Examples of our track-finding algorithm, demonstrated on simulated data. Cocentric cylindrical sensors with radii 5cm-25cm detect particle fragments from collisions. The red points represent hits associated with the high-momentum particle of interest, and the blue points represent hits from random noise. We begin with a fully connected graph of all possible particle paths, then our algorithm systematically eliminates unlikely paths. The red curve indicates that the simulated metastable particle trajectory is successfully identified.
Our solution achieved state-of-the-art throughput of less than 250 nanoseconds per collision, a 100x improvement over existing LHC capabilities. This work culminated in my co-authoring a paper published in Nature Scientific Reports. You can also read the Science Daily article about our work here.
2019—2021
KronaCash and OneHealth
Phoenix, AZ | Gap Years
After my freshman year of college, I took a gap year and co-founded a company with my friends from high school called KronaCash, an app to save you as much money as possible.
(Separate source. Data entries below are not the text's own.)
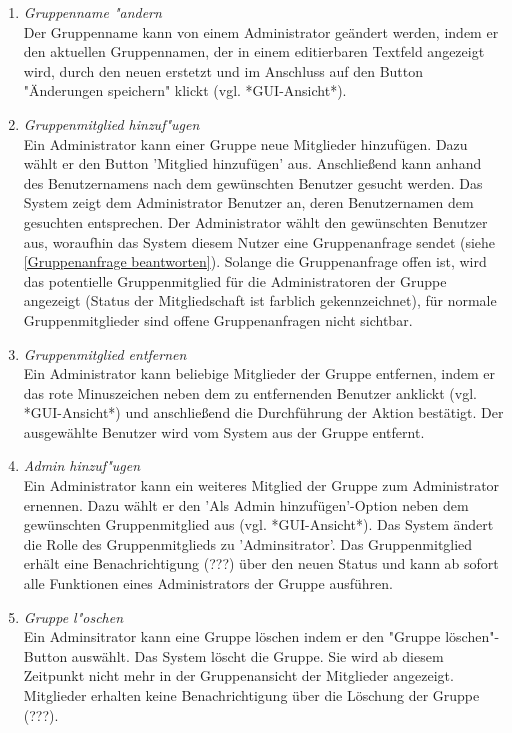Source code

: \documentclass[parskip=full]{scrartcl}
\def\threedigits#1{%
  \ifnum#1<100 0\fi
  \ifnum#1<10 0\fi
  \number#1}
\begin{document}
\begin{enumerate}[label={\textbf{/F\protect\threedigits{\theenumi}0/}}, leftmargin=*, resume]

	\item \textit{Gruppenname "andern}\\
	Der Gruppenname kann von einem Administrator geändert werden, indem er den aktuellen Gruppennamen, der in einem editierbaren Textfeld angezeigt wird, durch den neuen erstetzt und im Anschluss auf den Button "Änderungen speichern" klickt (vgl. *GUI-Ansicht*).
	
	\item \textit{Gruppenmitglied hinzuf"ugen} \label{Mitglieder hinzufügen} \\
	Ein Administrator kann einer Gruppe neue Mitglieder hinzufügen. Dazu wählt er den Button 'Mitglied hinzufügen' aus. Anschließend kann anhand des \gls{Benutzername}ns nach dem gewünschten Benutzer gesucht werden. Das System zeigt dem Administrator Benutzer an, deren Benutzernamen dem gesuchten entsprechen. Der Administrator wählt den gewünschten Benutzer aus, woraufhin das System diesem Nutzer eine Gruppenanfrage sendet (siehe \ref{Gruppenanfrage beantworten}). Solange die Gruppenanfrage offen ist, wird das potentielle Gruppenmitglied für die Administratoren der Gruppe angezeigt (Status der Mitgliedschaft ist farblich gekennzeichnet), für normale Gruppenmitglieder sind offene Gruppenanfragen nicht sichtbar.
	
	\item \textit{Gruppenmitglied entfernen}\\
	Ein Administrator kann beliebige Mitglieder der Gruppe entfernen, indem er das rote Minuszeichen neben dem zu entfernenden Benutzer anklickt (vgl. *GUI-Ansicht*) und anschließend die Durchführung der Aktion bestätigt. Der ausgewählte Benutzer wird vom System aus der Gruppe entfernt.
	
	\item \textit{Admin hinzuf"ugen} \label{Admin hinzufügen} \\
	Ein Administrator kann ein weiteres Mitglied der Gruppe zum Administrator ernennen. Dazu wählt er den 'Als Admin hinzufügen'-Option neben dem gewünschten Gruppenmitglied aus (vgl. *GUI-Ansicht*). Das System ändert die Rolle des Gruppenmitglieds zu 'Adminsitrator'. Das Gruppenmitglied erhält eine Benachrichtigung (???) über den neuen Status und kann ab sofort alle Funktionen eines Administrators der Gruppe ausführen.
	
	\item \textit{Gruppe l"oschen} \\
	Ein Adminsitrator kann eine Gruppe löschen indem er den "Gruppe löschen"-Button auswählt. Das System löscht die Gruppe. Sie wird ab diesem Zeitpunkt nicht mehr in der Gruppenansicht der Mitglieder angezeigt. Mitglieder erhalten keine Benachrichtigung über die Löschung der Gruppe (???).
	
\end{enumerate}
	
\end{document}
We taught ourselves web and mobile development from scratch and started building a pipeline to automatically apply all coupons and rewards whenever the user swiped their credit card. It was like Honey but for in-person retail.
When the pandemic hit, we realized it was impossible to collect the data we needed from local brick and mortar to aggregate coupons and rewards. Simultaneously, I read Lifespan by David Sinclair and became obsessed with health and longevity, so we pivoted to building an all-in-one personalized health app suggesting workouts, diet, mindfulness, etc. This was OneHealth.
We were on the app store for a while, and although I love startups and programming with my friends, I ultimately decided to focus on developing deep scientific technical skills so I could work on building next-generation technologies like AI and quantum computers. I felt that college courses weren't fast-paced enough, so I took another gap year to self-study nearly the entire CS, math, and physics majors from MIT OpenCourseWare.